C. The Editorial Committee shall determine editorial policies, select guest editors and themes, identify and recommend reviewers, determine review procedures, and make recommendations for fiscal policies regarding Kappa Omicron Nu FORUM to the Board of Directors. The membership shall consist of six professional members. The editor shall serve as an ex officio member, without vote. Two professional members shall be elected by mail ballot annually to serve three-year terms or until their successors are elected. This is a staff committee.
D. A Nominating Committee of five shall be elected by mail ballot. Each active member shall be eligible to vote. Terms shall be for two years or until the successors are elected. Two members shall be elected in even-numbered years; three members shall be elected in odd-numbered years. Members of the Nominating Committee shall not serve consecutive terms. The Committee Chair shall be appointed annually by the Board of Directors from among the five members. It shall be the responsibility of the Nominating Committee to propose at least one candidate for each office and committee vacancy to be filled. In the even of a tie in the election, the Nominating Committee shall vote to break the tie. A member of the Nominating Committee may not be nominated for any office or committee vacancy without resigning as a member of the Nominating Committee. This is a board committee.
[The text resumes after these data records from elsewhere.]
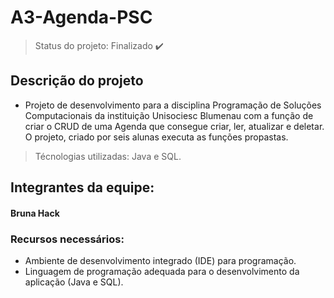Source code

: # A3-Agenda-PSC
> Status do projeto: Finalizado ✔️
## Descrição do projeto
  - Projeto de desenvolvimento para a disciplina Programação de Soluções Computacionais da instituição Unisociesc Blumenau com a função de criar o CRUD de uma Agenda que consegue criar, ler, atualizar e deletar. O projeto, criado por seis alunas executa as funções propastas.
    
> Técnologias utilizadas: Java e SQL.

## Integrantes da equipe:
#### Bruna Hack


### Recursos necessários:
- Ambiente de desenvolvimento integrado (IDE) para programação.
- Linguagem de programação adequada para o desenvolvimento da aplicação (Java e SQL).
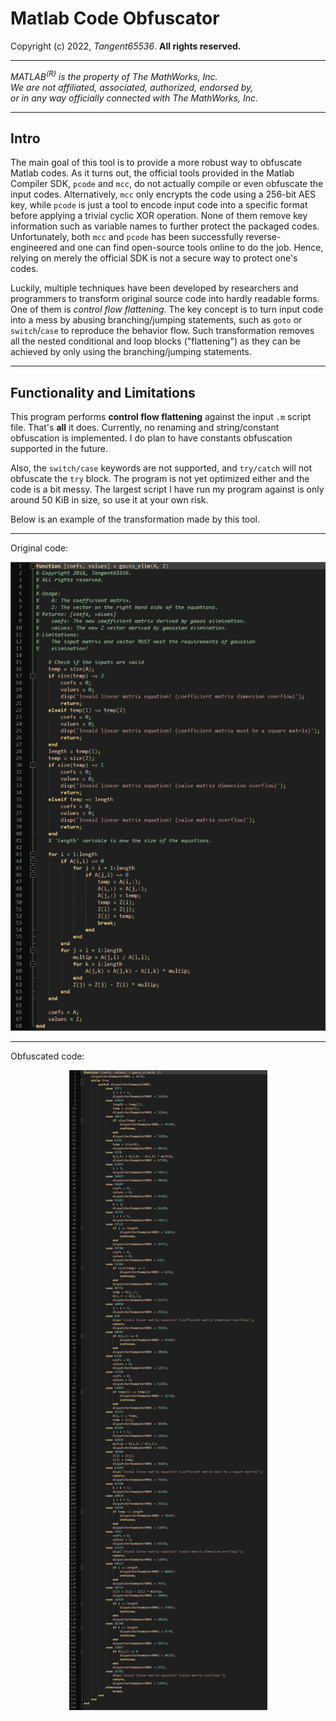 # Matlab Code Obfuscator
Copyright (c) 2022, *Tangent65536*. **All rights reserved.**  

---

*MATLAB<sup>(R)</sup> is the property of The MathWorks, Inc.*  
*We are not affiliated, associated, authorized, endorsed by,*  
*or in any way officially connected with The MathWorks, Inc.*  

---

## Intro
The main goal of this tool is to provide a more robust way to obfuscate Matlab codes. As it turns out, the official tools provided in the Matlab Compiler SDK, `pcode` and `mcc`, do not actually compile or even obfuscate the input codes. Alternatively, `mcc` only encrypts the code using a 256-bit AES key, while `pcode` is just a tool to encode input code into a specific format before applying a trivial cyclic XOR operation. None of them remove key information such as variable names to further protect the packaged codes. Unfortunately, both `mcc` and `pcode` has been successfully reverse-engineered and one can find open-source tools online to do the job. Hence, relying on merely the official SDK is not a secure way to protect one's codes.  

Luckily, multiple techniques have been developed by researchers and programmers to transform original source code into hardly readable forms. One of them is *control flow flattening*. The key concept is to turn input code into a mess by abusing branching/jumping statements, such as `goto` or `switch`/`case` to reproduce the behavior flow. Such transformation removes all the nested conditional and loop blocks ("flattening") as they can be achieved by only using the branching/jumping statements.  

---

## Functionality and Limitations
This program performs **control flow flattening** against the input `.m` script file. That's **all** it does. Currently, no renaming and string/constant obfuscation is implemented. I do plan to have constants obfuscation supported in the future.  

Also, the `switch/case` keywords are not supported, and `try/catch` will not obfuscate the `try` block. The program is not yet optimized either and the code is a bit messy. The largest script I have run my program against is only around 50 KiB in size, so use it at your own risk.  

Below is an example of the transformation made by this tool.  

---

Original code:  
<p align="center">
  <img src="demo/code_example_normal.png" />
</p>
  
---

Obfuscated code:
<p align="center">
  <img src="demo/code_example_obfuscated.png" />
</p>
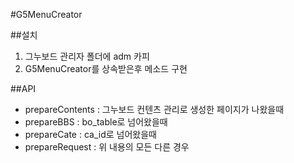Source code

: #G5MenuCreator

##설치
1. 그누보드 관리자 폴더에 adm 카피
2. G5MenuCreator를 상속받은후 메소드 구현

##API
* prepareContents : 그누보드 컨텐츠 관리로 생성한 페이지가 나왔을때
* prepareBBS : bo_table로 넘어왔을때
* prepareCate : ca_id로 넘어왔을때
* prepareRequest : 위 내용의 모든 다른 경우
Section 3. Vacancy. A vacancy in any committee shall be filled by the Board of Directors.
Section 4. Powers. A committee designated by the Board may exercise any powers of the Board to the extent provided by resolution of the Board. No committee, however, shall have the power to:
A. Amend the articles of incorporation;
B. Adopt an agreement of merger or consolidation;
C. Amend the bylaws of the Society; or
D. Fix compensation of any officer.
Section 5. Meetings. Committees shall meet as directed by the Board, and their meetings shall be governed by the rules provided for meetings of the Board. Minutes shall be recorded at each committee meeting and shall be presented to the Board.
Section 6. Consent to Committee Actions. Any action required or permitted to be taken pursuant to authorization of a committee may be taken without a meeting if, before or after the action, all members of the committee consent to the action in writing. Written consents shall be filed with the Board.
Section 1. Establishment of Collegiate Chapters.
A. A chapter of the Society may be established in a college or university in the United States of America and its territories offering a baccalaureate or advanced degree as defined in Article II. The institution shall be fully accredited by its regional accrediting agency, and the program shall meet uniform criteria determined by the Board of Directors.
B. A chapter-at-large may be established by two or more institutions, which are so located that a joint chapter is feasible and provided that each institution is qualified except in size of program.
C. International chapters may be established according to uniform criteria determined by the Board of Directors.
D. A group desiring a charter for a collegiate chapter shall petition the Board of Directors of the Society. The qualifications of such petitioning groups shall be examined by the Board of Directors and, if approved, submitted to the chapters by mail ballot. A two-thirds vote of those chapters returning ballots by a date clearly specified on the mail ballot shall be required for a charter to be granted.
Section 2. Alumni Chapters.
A. An alumni chapter may be established in a geographic locality. Professional members who cannot participate in a collegiate or alumni chapter may belong to a National Alumni Chapter.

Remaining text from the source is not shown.